Although the structural asymmetries in the U.S.-Japan science and technology relationship appear to have a less harmful impact on particular U.S. companies and industries now than has been the case in the past, wide imbalances still exist. Opportunities for U.S. companies to fully participate in the Japanese market are still constrained in a number of high-technology industries. Statistics on personnel exchanges, technology licensing between unaffiliated companies, and other aspects of the relationship reflect continued asymmetries. Therefore, a clear focus by policymakers and corporate managers on addressing these asymmetries will continue to be important.

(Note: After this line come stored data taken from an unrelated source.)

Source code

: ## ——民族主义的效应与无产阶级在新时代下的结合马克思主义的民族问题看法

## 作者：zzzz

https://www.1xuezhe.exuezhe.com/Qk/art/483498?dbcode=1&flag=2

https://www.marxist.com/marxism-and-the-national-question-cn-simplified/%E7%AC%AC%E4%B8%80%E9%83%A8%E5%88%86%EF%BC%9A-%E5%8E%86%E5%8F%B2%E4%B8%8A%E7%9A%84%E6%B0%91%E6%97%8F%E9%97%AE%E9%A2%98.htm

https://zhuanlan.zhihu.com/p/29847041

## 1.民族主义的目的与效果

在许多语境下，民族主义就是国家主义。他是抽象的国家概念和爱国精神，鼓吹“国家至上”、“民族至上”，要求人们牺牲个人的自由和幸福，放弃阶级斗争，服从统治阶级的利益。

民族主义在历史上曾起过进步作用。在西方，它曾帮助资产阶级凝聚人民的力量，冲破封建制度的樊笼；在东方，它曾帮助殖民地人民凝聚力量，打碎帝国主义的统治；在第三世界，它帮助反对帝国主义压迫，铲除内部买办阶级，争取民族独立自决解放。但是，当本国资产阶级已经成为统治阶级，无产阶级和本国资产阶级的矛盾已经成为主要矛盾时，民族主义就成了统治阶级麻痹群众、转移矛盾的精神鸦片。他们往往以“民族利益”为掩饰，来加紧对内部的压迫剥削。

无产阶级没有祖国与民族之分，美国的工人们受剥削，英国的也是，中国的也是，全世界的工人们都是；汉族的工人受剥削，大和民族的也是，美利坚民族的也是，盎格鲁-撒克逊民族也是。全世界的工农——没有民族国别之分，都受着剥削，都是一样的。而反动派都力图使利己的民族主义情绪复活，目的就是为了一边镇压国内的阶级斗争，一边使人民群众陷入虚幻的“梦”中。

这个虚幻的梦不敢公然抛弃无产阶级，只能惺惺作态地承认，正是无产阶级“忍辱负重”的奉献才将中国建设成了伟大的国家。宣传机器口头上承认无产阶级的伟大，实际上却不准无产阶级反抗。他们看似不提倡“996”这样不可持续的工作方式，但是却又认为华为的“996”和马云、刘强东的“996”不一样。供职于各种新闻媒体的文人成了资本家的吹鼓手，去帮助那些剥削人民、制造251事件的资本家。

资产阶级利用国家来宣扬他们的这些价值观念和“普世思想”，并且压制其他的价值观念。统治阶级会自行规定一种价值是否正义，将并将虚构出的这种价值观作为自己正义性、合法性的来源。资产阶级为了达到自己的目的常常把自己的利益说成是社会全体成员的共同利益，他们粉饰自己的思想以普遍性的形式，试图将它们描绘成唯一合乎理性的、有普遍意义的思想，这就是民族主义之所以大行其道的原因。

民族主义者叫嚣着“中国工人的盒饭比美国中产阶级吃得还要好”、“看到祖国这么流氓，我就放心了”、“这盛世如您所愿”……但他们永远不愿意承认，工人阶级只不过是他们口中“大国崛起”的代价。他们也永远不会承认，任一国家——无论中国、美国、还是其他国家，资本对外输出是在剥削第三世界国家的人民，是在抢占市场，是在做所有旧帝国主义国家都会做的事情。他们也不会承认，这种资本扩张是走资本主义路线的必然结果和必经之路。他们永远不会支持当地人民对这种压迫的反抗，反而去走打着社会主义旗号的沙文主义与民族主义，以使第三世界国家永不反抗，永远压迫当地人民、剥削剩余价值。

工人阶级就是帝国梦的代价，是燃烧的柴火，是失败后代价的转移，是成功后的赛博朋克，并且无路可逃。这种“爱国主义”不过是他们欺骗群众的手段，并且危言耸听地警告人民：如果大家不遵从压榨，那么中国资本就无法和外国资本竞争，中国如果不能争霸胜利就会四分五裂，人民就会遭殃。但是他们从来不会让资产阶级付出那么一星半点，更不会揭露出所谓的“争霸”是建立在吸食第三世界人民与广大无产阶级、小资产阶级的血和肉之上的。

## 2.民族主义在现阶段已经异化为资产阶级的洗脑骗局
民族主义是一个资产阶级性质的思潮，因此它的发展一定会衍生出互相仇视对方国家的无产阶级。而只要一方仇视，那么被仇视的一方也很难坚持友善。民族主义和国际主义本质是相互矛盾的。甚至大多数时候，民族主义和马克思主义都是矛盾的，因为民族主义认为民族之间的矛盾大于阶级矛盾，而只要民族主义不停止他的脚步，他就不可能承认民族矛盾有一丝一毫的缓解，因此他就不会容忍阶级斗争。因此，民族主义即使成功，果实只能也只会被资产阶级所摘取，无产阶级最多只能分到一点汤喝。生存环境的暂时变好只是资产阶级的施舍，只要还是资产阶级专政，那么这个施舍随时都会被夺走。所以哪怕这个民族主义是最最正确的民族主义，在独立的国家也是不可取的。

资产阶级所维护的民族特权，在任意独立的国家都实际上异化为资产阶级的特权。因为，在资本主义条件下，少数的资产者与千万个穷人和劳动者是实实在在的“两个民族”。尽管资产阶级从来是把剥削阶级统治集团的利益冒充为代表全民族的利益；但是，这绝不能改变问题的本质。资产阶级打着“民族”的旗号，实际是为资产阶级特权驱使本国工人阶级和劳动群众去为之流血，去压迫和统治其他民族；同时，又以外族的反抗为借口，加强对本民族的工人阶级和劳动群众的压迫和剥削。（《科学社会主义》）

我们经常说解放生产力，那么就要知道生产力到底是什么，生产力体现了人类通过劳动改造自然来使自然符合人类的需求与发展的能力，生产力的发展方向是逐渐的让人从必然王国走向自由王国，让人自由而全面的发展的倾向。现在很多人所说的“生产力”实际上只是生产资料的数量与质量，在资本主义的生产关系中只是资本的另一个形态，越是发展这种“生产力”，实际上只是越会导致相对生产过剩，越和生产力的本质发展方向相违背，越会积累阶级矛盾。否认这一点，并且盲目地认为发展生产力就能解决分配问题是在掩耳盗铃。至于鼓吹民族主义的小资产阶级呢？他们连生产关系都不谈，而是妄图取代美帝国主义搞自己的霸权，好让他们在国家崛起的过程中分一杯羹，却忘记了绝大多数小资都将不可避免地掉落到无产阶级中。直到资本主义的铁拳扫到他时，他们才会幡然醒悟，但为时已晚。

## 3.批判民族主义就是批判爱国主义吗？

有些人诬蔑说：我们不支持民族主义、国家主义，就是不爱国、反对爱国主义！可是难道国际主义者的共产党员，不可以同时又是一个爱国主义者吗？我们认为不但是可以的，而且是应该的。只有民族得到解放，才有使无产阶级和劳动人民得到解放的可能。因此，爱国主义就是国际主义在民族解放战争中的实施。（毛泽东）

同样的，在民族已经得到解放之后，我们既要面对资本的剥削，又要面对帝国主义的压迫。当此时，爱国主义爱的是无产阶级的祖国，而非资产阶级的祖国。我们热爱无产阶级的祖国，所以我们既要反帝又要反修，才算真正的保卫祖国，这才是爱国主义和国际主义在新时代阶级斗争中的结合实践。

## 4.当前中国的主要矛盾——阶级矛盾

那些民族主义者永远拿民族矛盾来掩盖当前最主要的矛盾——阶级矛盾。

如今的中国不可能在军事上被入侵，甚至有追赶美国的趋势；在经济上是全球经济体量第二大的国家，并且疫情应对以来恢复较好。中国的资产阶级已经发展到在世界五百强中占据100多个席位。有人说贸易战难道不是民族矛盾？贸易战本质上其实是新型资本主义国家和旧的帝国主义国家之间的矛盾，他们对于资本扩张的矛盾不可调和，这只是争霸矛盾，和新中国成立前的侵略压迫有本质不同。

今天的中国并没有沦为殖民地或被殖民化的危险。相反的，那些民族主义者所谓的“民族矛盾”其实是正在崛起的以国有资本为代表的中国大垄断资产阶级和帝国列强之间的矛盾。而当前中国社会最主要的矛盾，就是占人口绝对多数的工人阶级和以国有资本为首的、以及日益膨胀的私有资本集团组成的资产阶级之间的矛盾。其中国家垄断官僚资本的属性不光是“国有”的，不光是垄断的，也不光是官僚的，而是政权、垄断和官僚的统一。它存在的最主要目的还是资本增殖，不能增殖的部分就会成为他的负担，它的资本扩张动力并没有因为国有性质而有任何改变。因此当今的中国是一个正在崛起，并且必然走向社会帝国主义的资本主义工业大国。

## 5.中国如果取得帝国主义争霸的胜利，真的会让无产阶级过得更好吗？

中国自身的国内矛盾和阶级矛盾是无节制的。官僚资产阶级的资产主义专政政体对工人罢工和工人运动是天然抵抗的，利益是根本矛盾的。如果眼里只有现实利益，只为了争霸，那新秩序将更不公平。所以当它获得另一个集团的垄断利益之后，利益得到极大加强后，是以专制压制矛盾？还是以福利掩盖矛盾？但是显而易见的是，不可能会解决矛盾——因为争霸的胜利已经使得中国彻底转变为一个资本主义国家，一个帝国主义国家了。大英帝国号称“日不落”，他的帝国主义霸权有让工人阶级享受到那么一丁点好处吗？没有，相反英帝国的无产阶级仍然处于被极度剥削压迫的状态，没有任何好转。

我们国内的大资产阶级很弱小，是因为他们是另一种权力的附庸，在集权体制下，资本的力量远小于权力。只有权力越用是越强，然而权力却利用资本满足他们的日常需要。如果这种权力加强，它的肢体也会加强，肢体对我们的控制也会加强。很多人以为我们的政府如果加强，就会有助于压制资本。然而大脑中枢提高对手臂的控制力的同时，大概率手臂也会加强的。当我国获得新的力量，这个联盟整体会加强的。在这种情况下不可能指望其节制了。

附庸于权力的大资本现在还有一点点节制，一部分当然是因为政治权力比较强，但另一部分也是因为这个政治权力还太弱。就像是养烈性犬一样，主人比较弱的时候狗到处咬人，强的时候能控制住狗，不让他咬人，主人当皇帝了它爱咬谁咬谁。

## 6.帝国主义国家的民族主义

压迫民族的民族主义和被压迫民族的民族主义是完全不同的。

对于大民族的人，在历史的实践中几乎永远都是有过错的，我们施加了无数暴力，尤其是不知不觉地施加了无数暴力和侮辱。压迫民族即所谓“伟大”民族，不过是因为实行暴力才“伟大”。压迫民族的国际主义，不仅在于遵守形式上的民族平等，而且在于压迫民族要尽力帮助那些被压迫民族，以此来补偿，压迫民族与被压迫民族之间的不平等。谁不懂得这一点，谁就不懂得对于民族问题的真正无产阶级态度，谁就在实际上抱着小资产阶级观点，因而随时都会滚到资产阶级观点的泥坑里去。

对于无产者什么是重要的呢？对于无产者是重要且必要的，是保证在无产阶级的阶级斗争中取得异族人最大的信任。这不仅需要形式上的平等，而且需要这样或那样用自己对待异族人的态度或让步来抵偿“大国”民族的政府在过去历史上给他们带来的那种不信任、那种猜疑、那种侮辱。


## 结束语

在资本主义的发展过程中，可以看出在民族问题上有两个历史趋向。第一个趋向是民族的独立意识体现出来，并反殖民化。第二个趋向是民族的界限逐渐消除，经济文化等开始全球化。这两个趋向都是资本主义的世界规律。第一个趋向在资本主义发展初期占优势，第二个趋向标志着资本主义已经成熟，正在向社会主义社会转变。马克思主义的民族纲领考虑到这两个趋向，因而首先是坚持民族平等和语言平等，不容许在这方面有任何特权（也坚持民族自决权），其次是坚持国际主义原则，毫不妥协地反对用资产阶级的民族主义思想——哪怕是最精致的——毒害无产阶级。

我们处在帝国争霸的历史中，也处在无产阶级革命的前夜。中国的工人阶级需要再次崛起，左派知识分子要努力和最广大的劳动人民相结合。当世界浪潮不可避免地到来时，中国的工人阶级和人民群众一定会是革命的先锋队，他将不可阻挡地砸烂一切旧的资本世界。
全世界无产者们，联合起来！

Japan-based companies, and most likely Japan as a location for research, innovation, and manufacturing, will remain formidable. Despite recent setbacks in competitiveness and technology development, the task force believes that Japanese companies will remain among the leading international competitors and collaborators for U.S. industry in a range of high technology manufacturing and service industries. The task force also believes that the current effort by the Japanese government to increase support for fundamental research will lead to noticeable gains in the depth, breadth, and quality of Japanese research over the next decade.
Future relations with Japan in science and technology can advance U.S. economic interests and involve greater mutual benefit than has been the case in the past, but formulating appropriate U.S. strategies requires a long-term perspective and consistent policy approach. Policymaking should include participation by U.S. industry. U.S. government and industry should aim over the long term to build domestic capabilities and international relationships in science, technology, and innovation that sustain and enhance wealth creation and high-wage employment in the United States. In particular, U.S. government and industry must continue efforts to build a more reciprocal U.S.-Japan science and technology relationship.
The key future challenges facing the United States and Japan in ensuring that international science and technology relationships enhance domestic economic performance lie in Asia. Although addressing issues related to Asian scientific and technological ascendancy is beyond the scope of this study, the task force believes that its priorities and recommendations for the U.S.-Japan relationship are broadly applicable to science and technology relations with other countries, including the countries of Asia.